▶ **PROVIDED RECORDS**
⟨
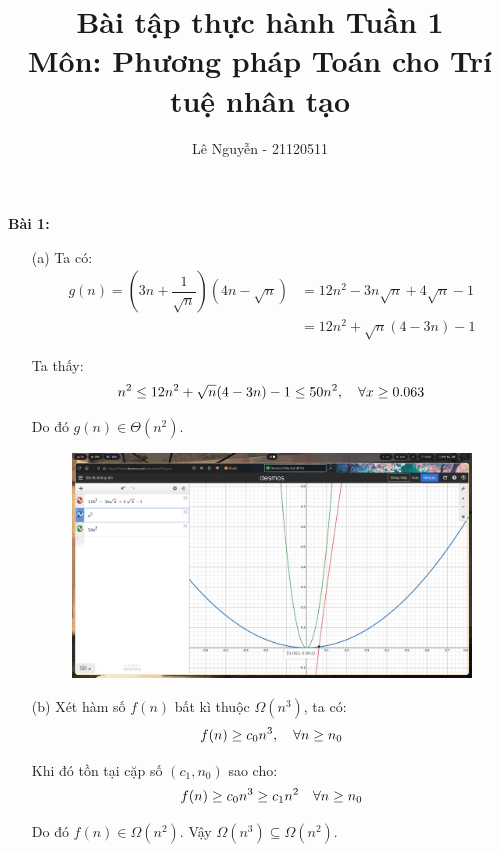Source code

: \documentclass[12pt]{article}
\title{Bài tập thực hành Tuần 1\\
Môn: Phương pháp Toán cho Trí tuệ nhân tạo}
\author{Lê Nguyễn - 21120511}
\begin{document}
\maketitle

\textbf{Bài 1:}
\begin{itemize}
    \item[(a)] Ta có:
    $$
    \begin{aligned}
        g(n) = (3n + \dfrac{1}{\sqrt{n}})(4n - \sqrt{n}) &= 12n^2 - 3n\sqrt{n} + 4\sqrt{n} - 1 \\
        &= 12n^2 + \sqrt{n}(4 - 3n) - 1
    \end{aligned}
    $$

    \item[] Ta thấy:
    $$
    n^2 \leq 12n^2 + \sqrt{n}(4 - 3n) - 1 \leq 50n^2, \hspace*{10pt} \forall x \geq 0.063
    $$

    \item[] Do đó $g(n) \in \Theta(n^2)$.
    
    \begin{figure}[H]
        \centering
        \includegraphics[scale=0.23]{1677725662.png}
    \end{figure}


    \item[(b)] Xét hàm số $f(n)$ bất kì thuộc $\Omega(n^3)$, ta có:
    $$
    f(n) \geq c_0n^3, \hspace*{10pt} \forall n \geq n_0
    $$

    \item[] Khi đó tồn tại cặp số $(c_1, n_0)$ sao cho:
    $$
    f(n) \geq c_0n^3 \geq c_1n^2 \hspace*{10pt} \forall n \geq n_0
    $$

    \item[] Do đó $f(n) \in \Omega(n^2)$. Vậy $\Omega(n^3) \subseteq \Omega(n^2)$.
\end{itemize}
\vspace*{10pt}
\end{document}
⟩
▶ **TASK DIRECTIONS**
Starting from the line holding "tồn tại cặp", restate the remaining lines of the data word for word, including the last.

▶ **WRITTEN ANSWER**
    \item[] Khi đó tồn tại cặp số $(c_1, n_0)$ sao cho:
    $$
    f(n) \geq c_0n^3 \geq c_1n^2 \hspace*{10pt} \forall n \geq n_0
    $$

    \item[] Do đó $f(n) \in \Omega(n^2)$. Vậy $\Omega(n^3) \subseteq \Omega(n^2)$.
\end{itemize}
\vspace*{10pt}
\end{document}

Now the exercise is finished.